Your objective
Please print the data shown below without any alteration.

Available records
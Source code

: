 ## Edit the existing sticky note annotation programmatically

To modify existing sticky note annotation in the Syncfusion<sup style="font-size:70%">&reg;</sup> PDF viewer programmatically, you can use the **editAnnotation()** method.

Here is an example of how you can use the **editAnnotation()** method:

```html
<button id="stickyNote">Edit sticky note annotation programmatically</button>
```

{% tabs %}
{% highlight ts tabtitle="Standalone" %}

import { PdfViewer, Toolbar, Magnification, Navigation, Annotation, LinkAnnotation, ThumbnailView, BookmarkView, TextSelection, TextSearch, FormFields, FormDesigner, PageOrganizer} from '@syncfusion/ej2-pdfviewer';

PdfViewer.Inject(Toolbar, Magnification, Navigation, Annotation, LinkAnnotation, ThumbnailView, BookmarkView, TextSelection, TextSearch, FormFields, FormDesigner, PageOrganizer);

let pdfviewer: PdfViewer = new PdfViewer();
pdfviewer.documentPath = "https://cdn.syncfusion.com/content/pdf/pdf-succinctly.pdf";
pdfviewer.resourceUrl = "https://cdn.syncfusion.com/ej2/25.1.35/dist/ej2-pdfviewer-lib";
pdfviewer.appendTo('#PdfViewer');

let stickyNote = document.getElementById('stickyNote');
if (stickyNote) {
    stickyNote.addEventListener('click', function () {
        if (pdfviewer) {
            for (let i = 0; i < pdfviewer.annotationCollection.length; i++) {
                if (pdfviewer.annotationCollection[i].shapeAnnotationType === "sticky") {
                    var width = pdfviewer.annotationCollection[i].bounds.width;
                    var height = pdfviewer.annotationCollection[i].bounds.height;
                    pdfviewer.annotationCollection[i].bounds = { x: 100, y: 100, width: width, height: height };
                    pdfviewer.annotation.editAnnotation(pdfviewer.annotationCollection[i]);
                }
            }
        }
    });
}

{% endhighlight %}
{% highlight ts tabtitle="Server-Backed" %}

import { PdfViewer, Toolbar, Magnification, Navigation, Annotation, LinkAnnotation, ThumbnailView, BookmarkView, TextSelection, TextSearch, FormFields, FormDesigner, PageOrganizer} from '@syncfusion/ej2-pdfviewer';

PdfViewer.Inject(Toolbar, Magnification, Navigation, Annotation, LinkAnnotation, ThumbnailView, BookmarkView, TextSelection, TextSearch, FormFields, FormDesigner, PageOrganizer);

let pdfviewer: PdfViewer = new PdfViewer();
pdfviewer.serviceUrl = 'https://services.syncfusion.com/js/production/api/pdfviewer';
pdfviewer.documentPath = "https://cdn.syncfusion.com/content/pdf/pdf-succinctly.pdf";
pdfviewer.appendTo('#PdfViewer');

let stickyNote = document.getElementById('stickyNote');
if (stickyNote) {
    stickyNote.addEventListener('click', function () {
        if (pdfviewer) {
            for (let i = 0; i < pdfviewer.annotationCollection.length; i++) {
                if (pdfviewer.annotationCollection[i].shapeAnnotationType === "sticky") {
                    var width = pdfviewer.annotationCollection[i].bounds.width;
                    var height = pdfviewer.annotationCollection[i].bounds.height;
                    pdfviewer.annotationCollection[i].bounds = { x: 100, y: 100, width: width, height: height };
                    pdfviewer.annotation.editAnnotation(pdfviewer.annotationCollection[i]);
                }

Task response
Source code

: ## Edit the existing sticky note annotation programmatically

To modify existing sticky note annotation in the Syncfusion<sup style="font-size:70%">&reg;</sup> PDF viewer programmatically, you can use the **editAnnotation()** method.

Here is an example of how you can use the **editAnnotation()** method:

```html
<button id="stickyNote">Edit sticky note annotation programmatically</button>
```

{% tabs %}
{% highlight ts tabtitle="Standalone" %}

import { PdfViewer, Toolbar, Magnification, Navigation, Annotation, LinkAnnotation, ThumbnailView, BookmarkView, TextSelection, TextSearch, FormFields, FormDesigner, PageOrganizer} from '@syncfusion/ej2-pdfviewer';

PdfViewer.Inject(Toolbar, Magnification, Navigation, Annotation, LinkAnnotation, ThumbnailView, BookmarkView, TextSelection, TextSearch, FormFields, FormDesigner, PageOrganizer);

let pdfviewer: PdfViewer = new PdfViewer();
pdfviewer.documentPath = "https://cdn.syncfusion.com/content/pdf/pdf-succinctly.pdf";
pdfviewer.resourceUrl = "https://cdn.syncfusion.com/ej2/25.1.35/dist/ej2-pdfviewer-lib";
pdfviewer.appendTo('#PdfViewer');

let stickyNote = document.getElementById('stickyNote');
if (stickyNote) {
    stickyNote.addEventListener('click', function () {
        if (pdfviewer) {
            for (let i = 0; i < pdfviewer.annotationCollection.length; i++) {
                if (pdfviewer.annotationCollection[i].shapeAnnotationType === "sticky") {
                    var width = pdfviewer.annotationCollection[i].bounds.width;
                    var height = pdfviewer.annotationCollection[i].bounds.height;
                    pdfviewer.annotationCollection[i].bounds = { x: 100, y: 100, width: width, height: height };
                    pdfviewer.annotation.editAnnotation(pdfviewer.annotationCollection[i]);
                }
            }
        }
    });
}

{% endhighlight %}
{% highlight ts tabtitle="Server-Backed" %}

import { PdfViewer, Toolbar, Magnification, Navigation, Annotation, LinkAnnotation, ThumbnailView, BookmarkView, TextSelection, TextSearch, FormFields, FormDesigner, PageOrganizer} from '@syncfusion/ej2-pdfviewer';

PdfViewer.Inject(Toolbar, Magnification, Navigation, Annotation, LinkAnnotation, ThumbnailView, BookmarkView, TextSelection, TextSearch, FormFields, FormDesigner, PageOrganizer);

let pdfviewer: PdfViewer = new PdfViewer();
pdfviewer.serviceUrl = 'https://services.syncfusion.com/js/production/api/pdfviewer';
pdfviewer.documentPath = "https://cdn.syncfusion.com/content/pdf/pdf-succinctly.pdf";
pdfviewer.appendTo('#PdfViewer');

let stickyNote = document.getElementById('stickyNote');
if (stickyNote) {
    stickyNote.addEventListener('click', function () {
        if (pdfviewer) {
            for (let i = 0; i < pdfviewer.annotationCollection.length; i++) {
                if (pdfviewer.annotationCollection[i].shapeAnnotationType === "sticky") {
                    var width = pdfviewer.annotationCollection[i].bounds.width;
                    var height = pdfviewer.annotationCollection[i].bounds.height;
                    pdfviewer.annotationCollection[i].bounds = { x: 100, y: 100, width: width, height: height };
                    pdfviewer.annotation.editAnnotation(pdfviewer.annotationCollection[i]);
                }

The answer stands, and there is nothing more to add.